Tre Monti, la memoria difensiva presentata dal municipio sulla vicenda dopo il ricorso-bis al presidente della Repubblica di comitati e residenti.

Il ministero per l’Ambiente chiede conto al Comune di Imola del ricorso-bis al presidente della Repubblica presentato a novembre da residenti e comitati contrari alla riapertura (avvenuta a luglio attraverso la sopraelevazione del terzo lotto) della discarica Tre Monti. E il Municipio risponde con una relazione nella quale difende il proprio operato su tutta linea. Eccola l’ultima puntata della lunga serie dedicata alle vicende dell’impianto di via Pediano.

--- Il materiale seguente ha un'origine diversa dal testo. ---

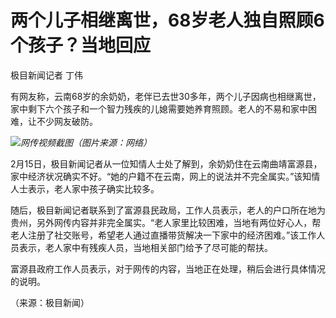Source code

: # 两个儿子相继离世，68岁老人独自照顾6个孩子？当地回应

极目新闻记者 丁伟

有网友称，云南68岁的余奶奶，老伴已去世30多年，两个儿子因病也相继离世，家中剩下六个孩子和一个智力残疾的儿媳需要她养育照顾。老人的不易和家中困难，让不少网友破防。

![](https://inews.gtimg.com/newsapp_bt/0/15666449386/1000)_网传视频截图（图片来源：网络）_

2月15日，极目新闻记者从一位知情人士处了解到，余奶奶住在云南曲靖富源县，家中经济状况确实不好。“她的户籍不在云南，网上的说法并不完全属实。”该知情人士表示，老人家中孩子确实比较多。

随后，极目新闻记者联系到了富源县民政局，工作人员表示，老人的户口所在地为贵州，另外网传内容并非完全属实。“老人家里比较困难，当地有两位好心人，帮老人注册了社交账号，希望老人通过直播带货解决一下家中的经济困难。”该工作人员表示，老人家中有残疾人员，当地相关部门给予了尽可能的帮扶。

富源县政府工作人员表示，对于网传的内容，当地正在处理，稍后会进行具体情况的说明。

（来源：极目新闻）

Nel documento, inviato a Roma qualche giorno fa, l’ente di piazza Matteotti nega che ci sia stata quella "violazione del divieto di frazionamento dei progetti (terzo e quarto lotto, ndr) sottoposti a Valutazione di impatto ambientale" contestata invece dal fronte no-discarica.

In questo senso, il Comune ricorda come, su propria richiesta, il progetto di ampliamento (quarto lotto) sia stato "stralciato dal piano triennale 2023-2025 del Con.Ami", proprietario dell’impianto. E che nemmeno il Piano regionale rifiuti lo preveda più.

A dimostrazione della volontà del Comune (sulla quale comitati e residenti restano però scettici) di scrivere la parola ‘fine’ alla discarica imolese, a fine ottobre il Municipio ha chiesto a Herambiente, gestore dell’impianto, di "avviare le procedure finalizzate a rivedere-eliminare tutte le opere o attività che non hanno più ragione di essere visto che non vi è più la previsione di realizzazione del quarto lotto". Da parte sua, sempre secondo quanto ricostruito dal Municipio nella lettera inviata al ministero, nel giro di pochi giorni Herambiente "ha dato riscontro positivo" a tale richiesta.

Per quanto riguarda invece la "mancanza di presupposto della necessità della discarica", altro punto contestato da comitati e residenti, il Comune porta all’attenzione del ministero dell’Ambiente il quantitativo di rifiuti arrivati da luglio a oggi in via Pediano, in particolare quelli provenienti dai territori alluvionati.

Proprio su questo aspetto, nelle scorse settimane, si è però consumata la polemica politica. Dando il via libera alla riapertura della discarica, la Regione ha stabilito che l’impianto avrebbe dovuto accogliere "in via prioritaria" il carico di mobilio e attrezzature rovinate in maniera irreversibile dagli allagamenti di migliaia di case e aziende lo scorso maggio. Tuttavia, almeno per quanto riguarda i primi due mesi attività, meno del 60% dei rifiuti arrivati sui Tre Monti era composto dai cosiddetti ‘ingombranti’ lasciati in eredità dall’alluvione. E per questo motivo l’opposizione ha protestato con forza in Consiglio comunale

Infine, c’è l’aspetto (anche questo evidentemente molto sentito dai promotori del ricorso e non solo) relativo alla salute pubblica. In questo caso, il Comune fa sapere al ministero dell’Ambiente di aver chiesto lo scorso luglio il "proseguimento di specifiche campagne di monitoraggio delle acque sotterranee". Un’istanza, questa, alla quale ad agosto Arpae ha risposto con l’attuazione di "specifiche analisi" da portare avanti fino alla fine del 2025. Il Municipio ricorda inoltre di aver attivato già nel 2021, tramite Area Blu, una serie di controlli per "monitorare eventuali movimenti franosi" in via Pediano. Quegli stessi movimenti che, aggiungiamo noi, nel 2020 avevano convinto l’allora commissario Nicola Izzo a dare parere non favorevole alla sopraelevazione della discarica.